Psalm 119:71 It is good for me that I was afflicted, That I may learn Your statutes.


It is within the last year that many within Shepherd’s Fellowship Baptist Church have learned to drink deeply from sorrow, affliction, disease, despair, and some of you have even suffered divine chastisement because of besetting sins. Your lot in life has played out its divinely predetermined order and as it has done so, it has reminded you again that you are a fallen sinner whose existence is grounded in the roots of a cursed, fallen creation that has been subjected to futility by the providential hand of God (Rom. 8:20). As those of you watch and care for other Christians who are afflicted with trials, you can’t help but take note of those who weather the storm of trials without wavering. You realize that those Christians who are constantly burdened by anxiety, and despair can and should be contrasted with those who find themselves in those same afflictions yet are without those same worries. The result of studying their different behavioral responses will eventually narrow down to one common denominator: One misunderstands the sovereignty of God in providence whereas the other has within their bones what the great revivalist Jonathan Edwards called, “a God-entranced worldview.” A God-entranced worldview can be beautifully described by reading the answer to Question # 27 of the Heidelberg Catechism, which says that,

The almighty and everywhere present power of God; whereby, as it were by his hand, he upholds and governs heaven, earth, and all creatures; so that herbs and grass, rain and drought, fruitful and barren years, meat and drink, health and sickness, riches and poverty, yea, and all things come, not by chance, but by his fatherly hand. [1]

When a person believes, embraces, and practically lives out that statement, they have a God-entranced worldview.

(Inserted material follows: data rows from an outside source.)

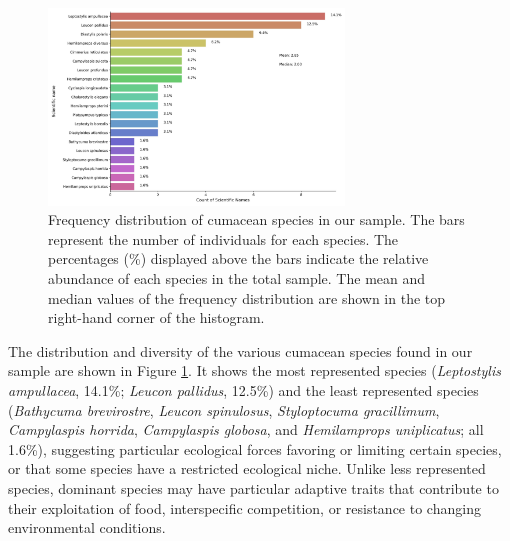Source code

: \begin{figure}[htbp]
    \centering
    \includegraphics[width=0.7\textwidth]{figure2.jpg}
    \caption{Frequency distribution of cumacean species in our sample. The bars represent the number of individuals for each species. The percentages (\%) displayed above the bars indicate the relative abundance of each species in the total sample. The mean and median values of the frequency distribution are shown in the top right-hand corner of the histogram. \label{fig:fig3}}
\end{figure}

The distribution and diversity of the various cumacean species found in our sample are shown in Figure \ref{fig:fig3}. It shows the most represented species (\emph{Leptostylis ampullacea}, 14.1\%; \emph{Leucon pallidus}, 12.5\%) and the least represented species (\emph{Bathycuma brevirostre}, \emph{Leucon spinulosus}, \emph{Styloptocuma gracillimum}, \emph{Campylaspis horrida}, \emph{Campylaspis globosa}, and \emph{Hemilamprops uniplicatus}; all 1.6\%), suggesting particular ecological forces favoring or limiting certain species, or that some species have a restricted ecological niche. Unlike less represented species, dominant species may have particular adaptive traits that contribute to their exploitation of food, interspecific competition, or resistance to changing environmental conditions.

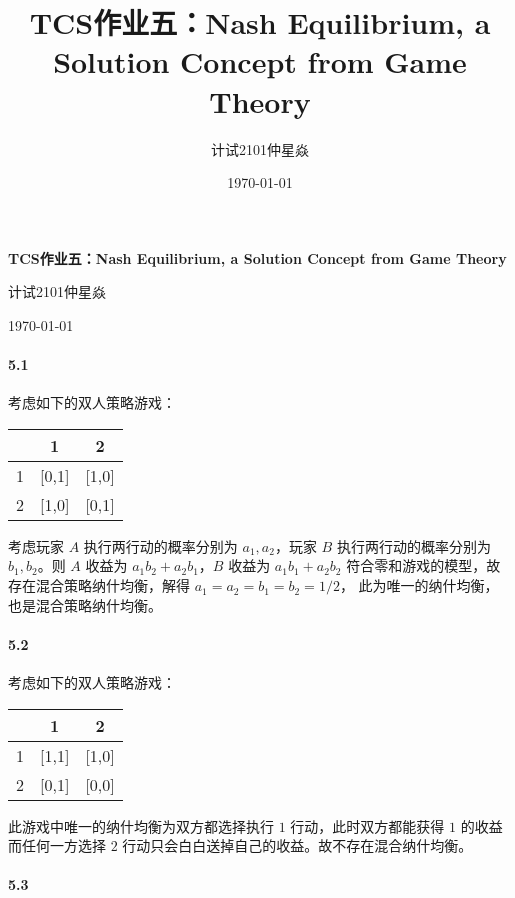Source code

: \documentclass[12pt, a4paper, oneside]{ctexart}
\title{\textbf{TCS作业五：Nash Equilibrium, a Solution Concept from Game Theory}}
\author{计试2101仲星焱}
\date{\today}
\begin{document}
	\textbf{TCS作业五：Nash Equilibrium, a Solution Concept from Game Theory}
	
	计试2101仲星焱
	
	\today
	
	\paragraph{5.1} 
	
	考虑如下的双人策略游戏：
	
	\begin{table}[htbp]
		\centering
		\begin{tabular}{|c|c|c|}
			\toprule
			& 1     & 2 \\
			\midrule
			1     & [0,1] & [1,0] \\
			\midrule
			2     & [1,0] & [0,1] \\
			\bottomrule
		\end{tabular}%
		\label{tab:addlabel}%
	\end{table}%

	考虑玩家 $A$ 执行两行动的概率分别为 $a_1,a_2$，玩家 $B$ 执行两行动的概率分别为 $b_1,b_2$。则 $A$ 收益为 $a_1b_2+a_2b_1$，$B$ 收益为 $a_1b_1+a_2b_2$ 符合零和游戏的模型，故存在混合策略纳什均衡，解得 $a_1=a_2=b_1=b_2=1/2$， 此为唯一的纳什均衡，也是混合策略纳什均衡。
	
	\paragraph{5.2}
	
	考虑如下的双人策略游戏：
	
	\begin{table}[htbp]
		\centering
		\begin{tabular}{|c|c|c|}
			\toprule
			& 1     & 2 \\
			\midrule
			1     & [1,1] & [1,0] \\
			\midrule
			2     & [0,1] & [0,0] \\
			\bottomrule
		\end{tabular}%
		\label{tab:addlabel}%
	\end{table}%
	
	此游戏中唯一的纳什均衡为双方都选择执行 $1$ 行动，此时双方都能获得 $1$ 的收益而任何一方选择 $2$ 行动只会白白送掉自己的收益。故不存在混合纳什均衡。
	
	\paragraph{5.3}
	
\end{document}
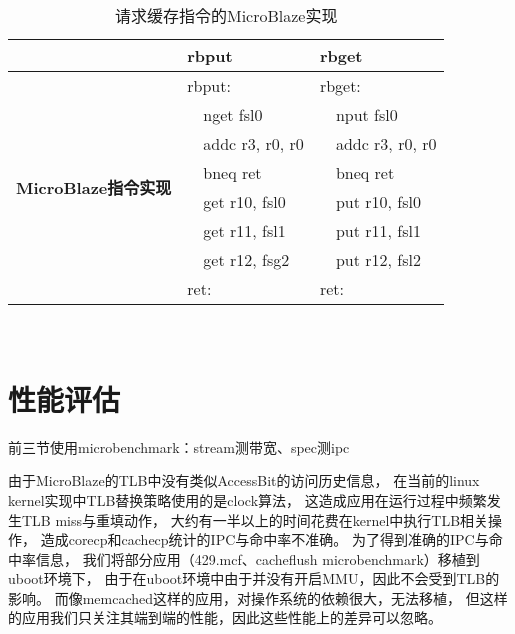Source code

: \begin{table}[htb]
  \centering
  \begin{minipage}[t]{0.6\linewidth}
  \caption{请求缓存指令的MicroBlaze实现}
  \label{tab:pard-dp-isa-impl}
    \begin{tabular*}{\linewidth}{lp{0.5cm}lp{0.5cm}l}
      \toprule[1.5pt]
       & \multicolumn{2}{l}{\textbf{rbput}} & \multicolumn{2}{l}{\textbf{rbget}} \\ 
      \midrule[1pt]

      \multirow{8}{2cm}{\textbf{MicroBlaze指令实现}} & \multicolumn{2}{l}{rbput:}   & \multicolumn{2}{l}{rbget:} \\
                                                   &  & nget fsl0                 &  & nput fsl0               \\
                                                   &  & addc r3, r0, r0           &  & addc r3, r0, r0         \\
                                                   &  & bneq ret                  &  & bneq ret                \\
                                                   &  & get r10, fsl0             &  & put r10, fsl0           \\
                                                   &  & get r11, fsl1             &  & put r11, fsl1           \\
                                                   &  & get r12, fsg2             &  & put r12, fsl2           \\
                                                   & \multicolumn{2}{l}{ret:}     & \multicolumn{2}{l}{ret:}   \\
      \bottomrule[1.5pt]
    \end{tabular*}\\[2pt]
  \end{minipage}
\end{table}


\section{性能评估}

前三节使用microbenchmark：stream测带宽、spec测ipc

由于MicroBlaze的TLB中没有类似AccessBit的访问历史信息，
在当前的linux kernel实现中TLB替换策略使用的是clock算法，
这造成应用在运行过程中频繁发生TLB miss与重填动作，
大约有一半以上的时间花费在kernel中执行TLB相关操作，
造成corecp和cachecp统计的IPC与命中率不准确。
为了得到准确的IPC与命中率信息，
我们将部分应用（429.mcf、cacheflush microbenchmark）移植到uboot环境下，
由于在uboot环境中由于并没有开启MMU，因此不会受到TLB的影响。
而像memcached这样的应用，对操作系统的依赖很大，无法移植，
但这样的应用我们只关注其端到端的性能，因此这些性能上的差异可以忽略。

But let’s continue on with the contrast. One saint believes and shows forth that God is always sovereign and the other denies such by their weak-faith behaviors. One believes that God is the first-cause of all things, including evil, and the other is tossed here and there when it comes to that controversial issue. The anxious, despairing saint believes that at one minute God is in control and the next He’s not, yet the saint who has a God-entranced worldview understands that the Almighty is in the heavens and that He does whatever He pleases (Psalm 115:3). One has absolute certainty that God decrees the end as well as the means to the end, yet the other continues to call into question the justice, integrity, and righteousness of God in light of their suffering and affliction, thus begging for a personal interview with the Almighty so that God can explain why candy doesn’t grow on trees and why the oceans aren’t made of chocolate milk! [2] (Job 38-41) For one person, when life is going well, you see them with God’s people exhibiting a false joy and a false peace, yet when a crook appears in their lot in life, they disappear and withdraw from fellowship, only to sink into despair, like those who have no hope because ultimately their spiritual house is built on sinking sand (Matt. 7:26-27). For the God-entranced person, they begin with the understanding that they must accept not only good but also adversity from the Lord (Job 2:10). And when calamity comes into their life like a flood, they don’t retreat into despair and unbelief, but instead they marshal an army of prayer warriors to who have sharpened their implements and skills of spiritual warfare through years of spiritual battle (Eph 6:10-20). As disaster plagues them, they are emboldened by the Holy Spirit to join with the gathered assembly of saints so that they will find encouragement, comfort, and love expressed through the work of that local church as that church turns to the Master for their marching orders. The God-entranced person knows that nothing can separate them from the love of Christ. Neither tribulation, distress, persecution, famine, nakedness, peril, or sword can successfully sever the Holy and eternal tie that God has fixed with His elect (Romans 8:35-39).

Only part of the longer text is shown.